J.G.B. Enterprises’s core business is fabricating hose assemblies for both commercial and military applications. The company also fabricates pumps and electrical control panels. Seventy percent of its business comes from various sectors within the Department of Defense. The commercial side consists of companies involved in different areas, such as construction, petroleum, environmental services, and original equipment manufacturing. The company has more than 2,500 customers worldwide. More than 80 percent are found outside New York State, Zywicki says. Some Central New York customers include the Carrier Corporation, Bristol-Myers Squibb, and Anheuser-Busch. Products include pressure washer hoses, used in car washes; snowmaking hoses, used by ski resorts; and hood-latch assemblies for Humvees.
Zywicki says that since the company is so diverse in its product line, competition is stronger in some areas than others. However, he says that in an industry dominated by mom-and-pop-shops, J.G.B. stands out, since it has grown to $30 million in annual revenue. “That’s far outside of the normal realm,” he adds. “We are one of the largest hose companies in the U.S. under one roof. Others have multiple branch locations.”
Contracts have ranged from $500 to $2 million, Zywicki says. He adds that typically, a contract is $10,000 to $25,000. It takes about nine days to 120 days to complete an order.
“The military has been steady regardless of the administration, whether it’s Democrat or Republican,” Zywicki says. “Even in peacetime, there’s a call for products to use in relief efforts.” He adds that the company has history on more than 40,000 different national stock numbers with the Defense Department.

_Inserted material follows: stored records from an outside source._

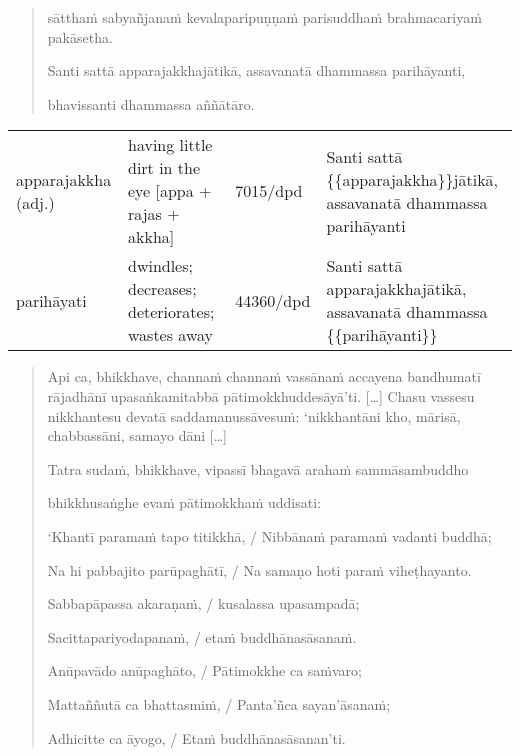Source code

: \documentclass[11pt,oneside]{memoir}
\begin{document}
\clearpage
\casesLegendHeaderBGHere

\begin{quote}
sātthaṁ sabyañjanaṁ kevalaparipuṇṇaṁ parisuddhaṁ brahmacariyaṁ pakāsetha.

Santi sattā apparajakkhajātikā, assavanatā dhammassa parihāyanti,

bhavissanti dhammassa aññātāro.
\end{quote}

\begin{longtable}{L{\colOne} L{\colTwo} H H}
apparajakkha (adj.) & having little dirt in the eye [appa + rajas + akkha] & 7015/dpd & Santi sattā \{\{apparajakkha\}\}jātikā, assavanatā dhammassa parihāyanti\\[0pt]
parihāyati & dwindles; decreases; deteriorates; wastes away & 44360/dpd & Santi sattā apparajakkhajātikā, assavanatā dhammassa \{\{parihāyanti\}\}\\[0pt]
\end{longtable}

\vspace*{-1.5\baselineskip}
\enlargethispage*{2\baselineskip}

\begin{quote}
Api ca, bhikkhave, channaṁ channaṁ vassānaṁ accayena bandhumatī rājadhānī
upasaṅkamitabbā pātimokkhuddesāyā’ti. [\ldots{}] Chasu vassesu nikkhantesu devatā
saddamanussāvesuṁ: ‘nikkhantāni kho, mārisā, chabbassāni, samayo dāni [\ldots{}]

Tatra sudaṁ, bhikkhave, vipassī bhagavā arahaṁ sammāsambuddho

bhikkhusaṅghe evaṁ pātimokkhaṁ uddisati:

‘Khantī paramaṁ tapo titikkhā, / Nibbānaṁ paramaṁ vadanti buddhā;

Na hi pabbajito parūpaghātī, / Na samaṇo hoti paraṁ viheṭhayanto.

Sabbapāpassa akaraṇaṁ, / kusalassa upasampadā;

Sacittapariyodapanaṁ, / etaṁ buddhānasāsanaṁ.

Anūpavādo anūpaghāto, / Pātimokkhe ca saṁvaro;

Mattaññutā ca bhattasmiṁ, / Panta'ñca sayan'āsanaṁ;

Adhicitte ca āyogo, / Etaṁ buddhānasāsanan’ti.
\end{quote}

\vspace*{-1pt}
\end{document}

Though the company experienced tough times in 2001, Zywicki says the losses on the commercial side were offset by the gains on the military side. He adds that he sees downturns as an opportunity.

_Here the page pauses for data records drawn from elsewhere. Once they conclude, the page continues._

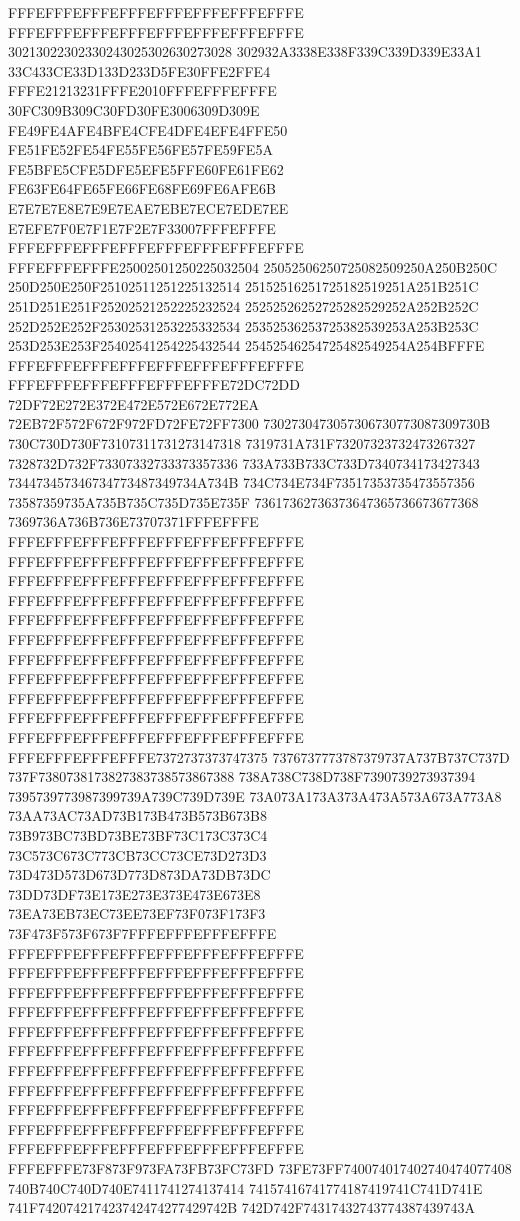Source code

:FFFEFFFEFFFEFFFEFFFEFFFEFFFEFFFE
FFFEFFFEFFFEFFFEFFFEFFFEFFFEFFFE
30213022302330243025302630273028
302932A3338E338F339C339D339E33A1
33C433CE33D133D233D5FE30FFE2FFE4
FFFE21213231FFFE2010FFFEFFFEFFFE
30FC309B309C30FD30FE3006309D309E
FE49FE4AFE4BFE4CFE4DFE4EFE4FFE50
FE51FE52FE54FE55FE56FE57FE59FE5A
FE5BFE5CFE5DFE5EFE5FFE60FE61FE62
FE63FE64FE65FE66FE68FE69FE6AFE6B
E7E7E7E8E7E9E7EAE7EBE7ECE7EDE7EE
E7EFE7F0E7F1E7F2E7F33007FFFEFFFE
FFFEFFFEFFFEFFFEFFFEFFFEFFFEFFFE
FFFEFFFEFFFE25002501250225032504
25052506250725082509250A250B250C
250D250E250F25102511251225132514
25152516251725182519251A251B251C
251D251E251F25202521252225232524
25252526252725282529252A252B252C
252D252E252F25302531253225332534
25352536253725382539253A253B253C
253D253E253F25402541254225432544
25452546254725482549254A254BFFFE
FFFEFFFEFFFEFFFEFFFEFFFEFFFEFFFE
FFFEFFFEFFFEFFFEFFFEFFFE72DC72DD
72DF72E272E372E472E572E672E772EA
72EB72F572F672F972FD72FE72FF7300
7302730473057306730773087309730B
730C730D730F73107311731273147318
7319731A731F73207323732473267327
7328732D732F73307332733373357336
733A733B733C733D7340734173427343
734473457346734773487349734A734B
734C734E734F73517353735473557356
73587359735A735B735C735D735E735F
73617362736373647365736673677368
7369736A736B736E73707371FFFEFFFE
FFFEFFFEFFFEFFFEFFFEFFFEFFFEFFFE
FFFEFFFEFFFEFFFEFFFEFFFEFFFEFFFE
FFFEFFFEFFFEFFFEFFFEFFFEFFFEFFFE
FFFEFFFEFFFEFFFEFFFEFFFEFFFEFFFE
FFFEFFFEFFFEFFFEFFFEFFFEFFFEFFFE
FFFEFFFEFFFEFFFEFFFEFFFEFFFEFFFE
FFFEFFFEFFFEFFFEFFFEFFFEFFFEFFFE
FFFEFFFEFFFEFFFEFFFEFFFEFFFEFFFE
FFFEFFFEFFFEFFFEFFFEFFFEFFFEFFFE
FFFEFFFEFFFEFFFEFFFEFFFEFFFEFFFE
FFFEFFFEFFFEFFFEFFFEFFFEFFFEFFFE
FFFEFFFEFFFEFFFE7372737373747375
7376737773787379737A737B737C737D
737F7380738173827383738573867388
738A738C738D738F7390739273937394
7395739773987399739A739C739D739E
73A073A173A373A473A573A673A773A8
73AA73AC73AD73B173B473B573B673B8
73B973BC73BD73BE73BF73C173C373C4
73C573C673C773CB73CC73CE73D273D3
73D473D573D673D773D873DA73DB73DC
73DD73DF73E173E273E373E473E673E8
73EA73EB73EC73EE73EF73F073F173F3
73F473F573F673F7FFFEFFFEFFFEFFFE
FFFEFFFEFFFEFFFEFFFEFFFEFFFEFFFE
FFFEFFFEFFFEFFFEFFFEFFFEFFFEFFFE
FFFEFFFEFFFEFFFEFFFEFFFEFFFEFFFE
FFFEFFFEFFFEFFFEFFFEFFFEFFFEFFFE
FFFEFFFEFFFEFFFEFFFEFFFEFFFEFFFE
FFFEFFFEFFFEFFFEFFFEFFFEFFFEFFFE
FFFEFFFEFFFEFFFEFFFEFFFEFFFEFFFE
FFFEFFFEFFFEFFFEFFFEFFFEFFFEFFFE
FFFEFFFEFFFEFFFEFFFEFFFEFFFEFFFE
FFFEFFFEFFFEFFFEFFFEFFFEFFFEFFFE
FFFEFFFEFFFEFFFEFFFEFFFEFFFEFFFE
FFFEFFFE73F873F973FA73FB73FC73FD
73FE73FF740074017402740474077408
740B740C740D740E7411741274137414
74157416741774187419741C741D741E
741F742074217423742474277429742B
742D742F74317432743774387439743A
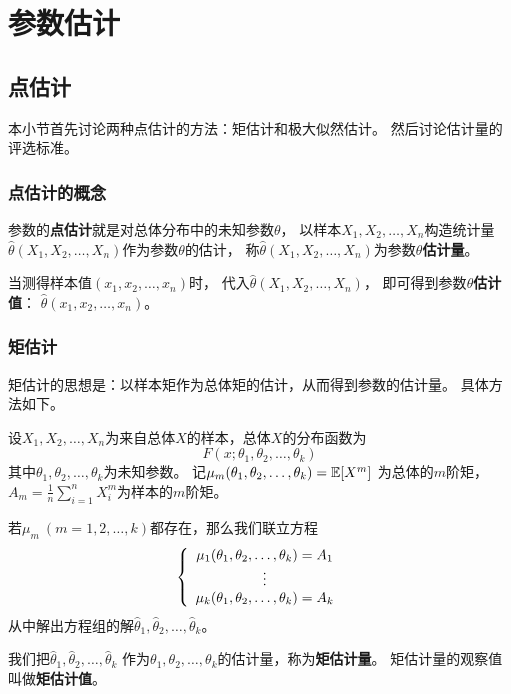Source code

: \chapter{参数估计}

\section{点估计}
本小节首先讨论两种点估计的方法：矩估计和极大似然估计。
然后讨论估计量的评选标准。

\subsection{点估计的概念}
参数的\textbf{点估计}就是对总体分布中的未知参数$\theta$，
以样本$X_1,X_2,\dots,X_n$构造统计量
$\hat{\theta}(X_1,X_2,\dots,X_n)$作为参数$\theta$的估计，
称$\hat{\theta}(X_1,X_2,\dots,X_n)$为参数$\theta$\textbf{估计量}。

当测得样本值$(x_1,x_2,\dots,x_n)$时，
代入$\hat{\theta}(X_1,X_2,\dots,X_n)$，
即可得到参数$\theta$\textbf{估计值}：
$\hat{\theta}(x_1,x_2,\dots,x_n)$。

\subsection{矩估计}
矩估计的思想是：以样本矩作为总体矩的估计，从而得到参数的估计量。
具体方法如下。

设$X_1,X_2,\dots,X_n$为来自总体$X$的样本，总体$X$的分布函数为
\begin{displaymath}
  F(x;\theta_1,\theta_2,\dots,\theta_k)
\end{displaymath}
其中$\theta_1,\theta_2,\dots,\theta_k$为未知参数。
记$\mu_m(\theta_1,\theta_2,\dots,\theta_k)=\mexpect[X^m]$
为总体的$m$阶矩，
$A_m=\frac{1}{n}\sum_{i=1}^{n}X_i^m$为样本的$m$阶矩。

若$\mu_m\ (m=1,2,\dots,k)$都存在，那么我们联立方程
\begin{displaymath}
  \meqs{c}{
    \mu_1(\theta_1,\theta_2,\dots,\theta_k) = A_1 \\
    \vdots \\
    \mu_k(\theta_1,\theta_2,\dots,\theta_k) = A_k
  }
\end{displaymath}
从中解出方程组的解$\hat{\theta}_1,\hat{\theta}_2,\dots,\hat{\theta}_k$。

我们把$\hat{\theta}_1,\hat{\theta}_2,\dots,\hat{\theta}_k$
作为$\theta_1,\theta_2,\dots,\theta_k$的估计量，称为\textbf{矩估计量}。
矩估计量的观察值叫做\textbf{矩估计值}。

“Since people are less busy, they are more apt to sit with you, and more willing to listen to you,” he says. “I treat it as an opportunity to reacquaint with old customers and obtain new customers.”

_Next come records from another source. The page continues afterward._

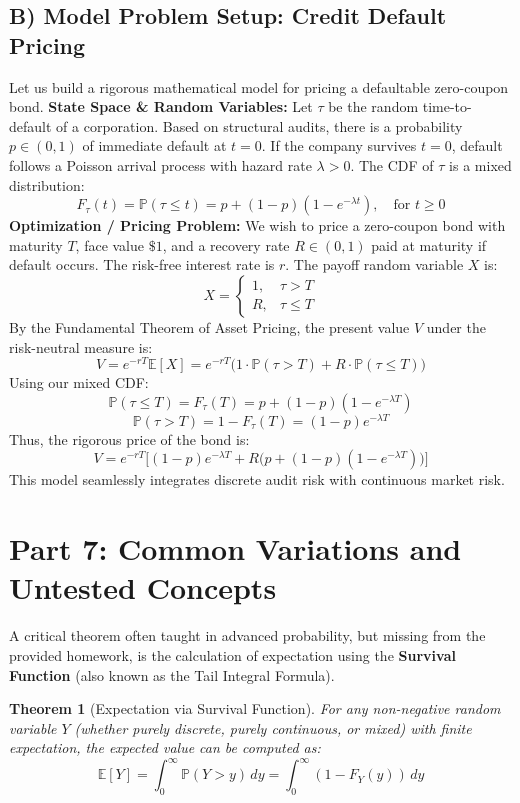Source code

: \documentclass[11pt, a4paper]{article}
\newtheorem{theorem}{Theorem}[section]
\theoremstyle{definition}
\theoremstyle{remark}
\newcommand{\E}{\mathbb{E}}
\newcommand{\Prob}{\mathbb{P}}
\begin{document}
\subsection{B) Model Problem Setup: Credit Default Pricing}
Let us build a rigorous mathematical model for pricing a defaultable zero-coupon bond. 
\textbf{State Space \& Random Variables:} Let $\tau$ be the random time-to-default of a corporation. Based on structural audits, there is a probability $p \in (0,1)$ of immediate default at $t=0$. If the company survives $t=0$, default follows a Poisson arrival process with hazard rate $\lambda > 0$. 
The CDF of $\tau$ is a mixed distribution:
\[ F_\tau(t) = \Prob(\tau \le t) = p + (1-p)(1 - e^{-\lambda t}), \quad \text{for } t \ge 0 \]
\textbf{Optimization / Pricing Problem:} We wish to price a zero-coupon bond with maturity $T$, face value $\$1$, and a recovery rate $R \in (0,1)$ paid at maturity if default occurs. The risk-free interest rate is $r$. The payoff random variable $X$ is:
\[ X = \begin{cases} 1, & \tau > T \\ R, & \tau \le T \end{cases} \]
By the Fundamental Theorem of Asset Pricing, the present value $V$ under the risk-neutral measure is:
\[ V = e^{-rT} \E[X] = e^{-rT} \Big( 1 \cdot \Prob(\tau > T) + R \cdot \Prob(\tau \le T) \Big) \]
Using our mixed CDF:
\[ \Prob(\tau \le T) = F_\tau(T) = p + (1-p)(1 - e^{-\lambda T}) \]
\[ \Prob(\tau > T) = 1 - F_\tau(T) = (1-p)e^{-\lambda T} \]
Thus, the rigorous price of the bond is:
\[ V = e^{-rT} \Big[ (1-p)e^{-\lambda T} + R \big( p + (1-p)(1 - e^{-\lambda T}) \big) \Big] \]
This model seamlessly integrates discrete audit risk with continuous market risk.

\newpage
\section{Part 7: Common Variations and Untested Concepts}

A critical theorem often taught in advanced probability, but missing from the provided homework, is the calculation of expectation using the \textbf{Survival Function} (also known as the Tail Integral Formula). 

\begin{theorem}[Expectation via Survival Function]
For any non-negative random variable $Y$ (whether purely discrete, purely continuous, or mixed) with finite expectation, the expected value can be computed as:
\[ \E[Y] = \int_{0}^{\infty} \Prob(Y > y) \, dy = \int_{0}^{\infty} (1 - F_Y(y)) \, dy \]
\end{theorem}
\end{document}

Employees have been an important asset to the company, particularly in the sales end, Zywicki says. “Every year, we’ve grown and our head count has grown,” he points out. “A key to our growth on the sales end is Stephon Starrantino, the vice president of sales.” He adds that Martin Salinger, the government sales manager, is also an important member of the team.
Zywicki says that the Internet also has been a boon to sales. “[Our Web site] has generated a number of requests for quotations,” he says, adding that recently a company in Trinidad and Tobago contacted them. “Hits have been increasing. It’s business we wouldn’t have had prior to the Web site.”
While Zywicki says the Web site is still in its early stages, he adds that it has great potential.
Jay Bernhardt, the current owner of the company, started J.G.B. in 1977. Within five years, the business started working with the military. “By chance, the military sought us out,” Zywicki says. “The military business opened up our horizons.”
The facility has also expanded over the years. In 1985, J.G.B. fit in a 20,000-square-foot spot. In 1990, the company expanded to 50,000 square feet. In 1996, the company expanded to 65,000 square feet. That is now the square footage of the office and assembly space; the company built a 30,000-square-foot warehouse in 2001. “We built it primarily for larger military contracts that take up lots of space,” Zywicki says. He adds that there are still seven unused acres available for further expansion.
Zywicki says that the company was strong before Sept. 11, 2001 — and has been doing greater since then.
“I have great satisfaction that we’re assisting service men and women of the military in achieving their missions,” he says. “Our hoses are going to Afghanistan. It’s a very satisfying feeling.”